MENDELSSOHN: Violin Concerto; DVORAK: Violin Concerto – Nathan Milstein, violin/ Swiss Festival Orchestra – Audite 

by | Oct 17, 2018 | Classical CD Reviews, Classical Reissue Reviews | 0 comments

MENDELSSOHN: Violin Concerto in E minor, Op. 64; DVORAK: Violin Concerto in A minor, Op. 53 – Nathan Milstein, violin/ Swiss Festival Orchestra/ Igor Markevitch (Mendelssohn)/ Ernest Ansermet (Dvorak) – Audite 95.646, 57:16 (9/7/18) [Distr. by Naxos] ****:

Odessa-born Nathan Milstein (1904-1992) made his debut at the Lucerne Festival in Switzerland on 20 August 1949, performing the Beethoven Violin Concerto.  In the present performance of 12 August 1953, Milstein appears with fellow Ukranian, the conductor Igor Markevitch, sharing a driven performance of the Mendelssohn Concerto that avoids something of the sentimentality that marked his recording with Bruno Walter in New York from 21 June 1948, listed as the first CBS LP (ML 4001).  Milstein had made a career of the Mendelssohn, even having boasted, after a performance with Arturo Toscanini, of having proceeded to beat colleague Jascha Heifetz in ping-pong!

Portrait Felix Mendelssohn

Felix Mendelssohn

The first movement Allegro molto appassionato emerges more like an assault in double exposition between two rival forces than as an exercise in Apollinian grace.  Markevitch, too, if he might be considered a Mendelssohn “specialist,” preferred the shades of the First Walpurgis Night to the pleasantries of the Italian Symphony.  Markevitch (1912-1983), nonetheless, commands a noble pulse in the ensuing Andante, where Milstein can relent from the surging, forward momentum, although each period and cadence of the melodic line literally explodes with visceral passion in double or triple stops.  Beauty deeply touched by a lyrical sense of tragedy reigns as the dominant affect.  The final movement does permit a skittish good humor, with the support of the woodwinds to complement the solo’s facile leaps and runs.
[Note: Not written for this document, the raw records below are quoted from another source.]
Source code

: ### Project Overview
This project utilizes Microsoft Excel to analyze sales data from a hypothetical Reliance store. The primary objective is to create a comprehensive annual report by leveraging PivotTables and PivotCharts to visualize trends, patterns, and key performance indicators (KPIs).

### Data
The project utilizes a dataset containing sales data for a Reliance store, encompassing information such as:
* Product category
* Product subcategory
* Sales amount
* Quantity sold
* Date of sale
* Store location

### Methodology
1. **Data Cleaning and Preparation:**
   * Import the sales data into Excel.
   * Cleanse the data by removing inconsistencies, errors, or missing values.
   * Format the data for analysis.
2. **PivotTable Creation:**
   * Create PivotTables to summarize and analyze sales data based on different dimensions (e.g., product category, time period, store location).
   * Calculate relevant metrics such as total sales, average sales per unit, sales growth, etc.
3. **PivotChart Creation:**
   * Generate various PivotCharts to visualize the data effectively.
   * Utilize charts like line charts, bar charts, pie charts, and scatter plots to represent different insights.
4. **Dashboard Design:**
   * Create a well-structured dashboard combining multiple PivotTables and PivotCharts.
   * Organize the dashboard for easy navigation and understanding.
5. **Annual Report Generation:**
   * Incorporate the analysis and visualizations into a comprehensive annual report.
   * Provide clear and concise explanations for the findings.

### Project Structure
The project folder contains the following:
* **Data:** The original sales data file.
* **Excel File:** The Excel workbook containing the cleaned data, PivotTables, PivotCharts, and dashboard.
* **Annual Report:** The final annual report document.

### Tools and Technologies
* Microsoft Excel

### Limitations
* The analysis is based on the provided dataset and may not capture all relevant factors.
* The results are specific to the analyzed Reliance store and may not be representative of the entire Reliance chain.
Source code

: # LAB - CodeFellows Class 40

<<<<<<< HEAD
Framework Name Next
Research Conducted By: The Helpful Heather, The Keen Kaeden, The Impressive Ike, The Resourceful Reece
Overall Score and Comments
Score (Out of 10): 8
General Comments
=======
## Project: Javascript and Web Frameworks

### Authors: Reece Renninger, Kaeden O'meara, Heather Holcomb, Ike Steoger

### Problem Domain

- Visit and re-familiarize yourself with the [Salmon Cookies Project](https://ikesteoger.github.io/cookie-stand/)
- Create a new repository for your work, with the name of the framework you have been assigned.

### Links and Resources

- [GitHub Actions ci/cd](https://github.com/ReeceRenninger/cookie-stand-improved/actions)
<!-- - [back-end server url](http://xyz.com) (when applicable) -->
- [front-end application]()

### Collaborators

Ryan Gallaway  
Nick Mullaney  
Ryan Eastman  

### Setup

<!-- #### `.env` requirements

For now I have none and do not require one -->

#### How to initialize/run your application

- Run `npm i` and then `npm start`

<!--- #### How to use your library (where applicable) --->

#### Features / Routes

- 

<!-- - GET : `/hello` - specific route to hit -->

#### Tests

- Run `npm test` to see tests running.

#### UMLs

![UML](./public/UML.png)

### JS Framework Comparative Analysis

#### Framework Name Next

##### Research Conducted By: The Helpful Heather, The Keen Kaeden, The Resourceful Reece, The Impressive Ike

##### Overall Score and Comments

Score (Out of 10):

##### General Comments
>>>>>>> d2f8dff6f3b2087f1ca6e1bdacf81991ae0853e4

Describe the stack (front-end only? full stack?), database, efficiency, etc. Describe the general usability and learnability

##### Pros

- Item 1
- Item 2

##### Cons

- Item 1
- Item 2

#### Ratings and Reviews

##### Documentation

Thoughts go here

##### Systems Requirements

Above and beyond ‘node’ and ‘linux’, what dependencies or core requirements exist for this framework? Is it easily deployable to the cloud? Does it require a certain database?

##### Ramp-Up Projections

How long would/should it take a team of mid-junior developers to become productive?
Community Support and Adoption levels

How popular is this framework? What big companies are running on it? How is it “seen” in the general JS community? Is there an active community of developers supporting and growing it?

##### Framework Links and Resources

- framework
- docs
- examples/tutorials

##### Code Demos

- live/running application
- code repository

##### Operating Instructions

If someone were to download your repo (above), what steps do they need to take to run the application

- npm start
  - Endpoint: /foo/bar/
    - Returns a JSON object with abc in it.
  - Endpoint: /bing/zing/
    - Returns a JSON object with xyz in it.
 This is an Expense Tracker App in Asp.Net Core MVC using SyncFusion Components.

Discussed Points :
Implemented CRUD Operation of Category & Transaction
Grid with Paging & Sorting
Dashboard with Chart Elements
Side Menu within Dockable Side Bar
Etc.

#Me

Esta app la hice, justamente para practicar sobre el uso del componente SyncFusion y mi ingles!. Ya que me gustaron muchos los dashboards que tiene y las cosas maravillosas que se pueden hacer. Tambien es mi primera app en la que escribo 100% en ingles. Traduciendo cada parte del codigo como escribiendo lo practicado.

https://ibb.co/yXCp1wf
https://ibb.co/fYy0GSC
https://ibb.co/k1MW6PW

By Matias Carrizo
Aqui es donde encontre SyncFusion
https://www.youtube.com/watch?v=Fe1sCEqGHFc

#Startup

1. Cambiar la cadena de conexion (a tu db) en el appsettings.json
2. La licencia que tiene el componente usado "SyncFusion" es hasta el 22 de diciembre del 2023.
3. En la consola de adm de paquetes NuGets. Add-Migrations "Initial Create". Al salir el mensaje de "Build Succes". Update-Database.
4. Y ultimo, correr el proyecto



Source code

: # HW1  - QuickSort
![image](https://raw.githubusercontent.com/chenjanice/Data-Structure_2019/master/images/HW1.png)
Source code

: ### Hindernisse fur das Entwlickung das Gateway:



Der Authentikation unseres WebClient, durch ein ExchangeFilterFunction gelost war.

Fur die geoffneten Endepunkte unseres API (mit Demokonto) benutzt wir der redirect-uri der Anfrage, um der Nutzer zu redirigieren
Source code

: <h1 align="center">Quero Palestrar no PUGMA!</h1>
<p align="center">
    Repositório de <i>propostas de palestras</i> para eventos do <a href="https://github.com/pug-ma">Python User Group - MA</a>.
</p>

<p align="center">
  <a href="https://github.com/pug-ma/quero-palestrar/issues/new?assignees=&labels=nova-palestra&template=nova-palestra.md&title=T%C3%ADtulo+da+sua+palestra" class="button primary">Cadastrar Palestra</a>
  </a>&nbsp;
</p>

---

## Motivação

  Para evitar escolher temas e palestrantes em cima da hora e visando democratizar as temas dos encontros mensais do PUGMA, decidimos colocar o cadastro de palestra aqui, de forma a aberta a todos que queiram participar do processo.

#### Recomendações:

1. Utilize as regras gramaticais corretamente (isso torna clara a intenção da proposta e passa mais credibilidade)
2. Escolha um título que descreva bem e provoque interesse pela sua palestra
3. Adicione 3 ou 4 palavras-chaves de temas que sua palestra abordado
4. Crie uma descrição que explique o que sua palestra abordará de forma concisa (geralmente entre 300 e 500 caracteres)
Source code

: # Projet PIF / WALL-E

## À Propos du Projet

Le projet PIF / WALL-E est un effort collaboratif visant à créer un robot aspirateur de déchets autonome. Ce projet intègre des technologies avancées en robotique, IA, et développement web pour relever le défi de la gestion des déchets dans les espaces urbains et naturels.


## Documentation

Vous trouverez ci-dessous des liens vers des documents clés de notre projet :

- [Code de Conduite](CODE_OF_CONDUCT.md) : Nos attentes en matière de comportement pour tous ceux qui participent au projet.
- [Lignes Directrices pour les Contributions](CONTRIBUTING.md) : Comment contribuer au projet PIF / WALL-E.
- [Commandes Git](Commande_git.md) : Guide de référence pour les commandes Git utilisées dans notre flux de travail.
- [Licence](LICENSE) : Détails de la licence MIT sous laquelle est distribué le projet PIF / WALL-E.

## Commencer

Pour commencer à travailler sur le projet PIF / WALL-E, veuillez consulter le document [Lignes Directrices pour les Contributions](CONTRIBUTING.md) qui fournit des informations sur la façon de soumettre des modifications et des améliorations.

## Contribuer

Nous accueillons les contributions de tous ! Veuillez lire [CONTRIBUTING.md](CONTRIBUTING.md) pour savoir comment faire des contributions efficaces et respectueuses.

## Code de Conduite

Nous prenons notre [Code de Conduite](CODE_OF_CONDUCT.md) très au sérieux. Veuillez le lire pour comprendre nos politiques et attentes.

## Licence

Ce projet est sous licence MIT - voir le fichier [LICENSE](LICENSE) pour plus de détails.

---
Milstein plays the Allegro molto vivace as a perpetual motion exercise that alternately bounces and weaves its way through the march tune that culminates in fairy figures akin to the ubiquitous Midsummer Night’s Dream antics. The resonant “Bravo!” at the coda speaks for a host of enchanted spectators at the Lucerne Kunsthaus.

Milstein has an unlikely Dvorak collaborator (6 August 1955) in the “Gallic specialist” Ernest Ansermet (1883-1969), virtually an unknown “sound” in Czech music, especially this glowing work of 1880, which had been meant for the virtuoso Joseph Joachim, who, although he helped edit the score never performed it publically. Milstein would record the Dvorak Concerto three times – with Dorati, Steinberg, and Burgos – and here Milstein proves himself in lyric and assertive form, as required. After the brief orchestral tutti, Allegro non troppo, the declamatory orchestra yields to the primacy of the solo part, with interjections from winds, pizzicato strings, flute, and horn. Typically, Milstein’s espressivo passages have lilt and power, and Ansermet’s responses can be just as potent.  The truncated cadenza leads to a Quasi moderato transition to the gorgeous second movement, Adagio, ma non troppo, rife with Dvorak’s capacity to insert passing melodic and supporting lines – as in the flute riffs – other composers can only envy.

Portrait of Antonin Dvorak

Antonin Dvorak

After the distinctly martial sequences—featuring a pungent French horn—Dvorak extends the melodic line as a kind of variation rife with trills in which Milstein’s tone luxuriates in its own aura. The combination of Milstein and French horn choir at the coda has something special to say. The last movement Finale: Allegro giocoso, ma non troppo presents us a rondo informed by folk dances, a furiant that alternates duple and triple meter and a D minor dumka.  Ansermet’s Swiss orchestra seems intent to evoke the rustic power of the rhythms in a most acerbic, pungent style. In the middle episode, the effect conjures up bagpipes and the hurdy-gurdy. So razor-sharp lies Milstein’s seamless intonation that any “lulling” or “complacent” sense of his part not only dissipates but suffers obliteration. Before the last utterance of the rondo theme, tympani and harp manage to contribute to the plastic, festive sounds.  At the last chords, listen for yourself what the audience thinks.

In an interview with Milstein, Pinchas Zukerman asked him whom he considered the greatest conductor Milstein had worked with: the instantaneous answer: Furtwaengler.  “In the Brahms or the Beethoven?” queried Zukerman. “The Dvorak,” short and to the point.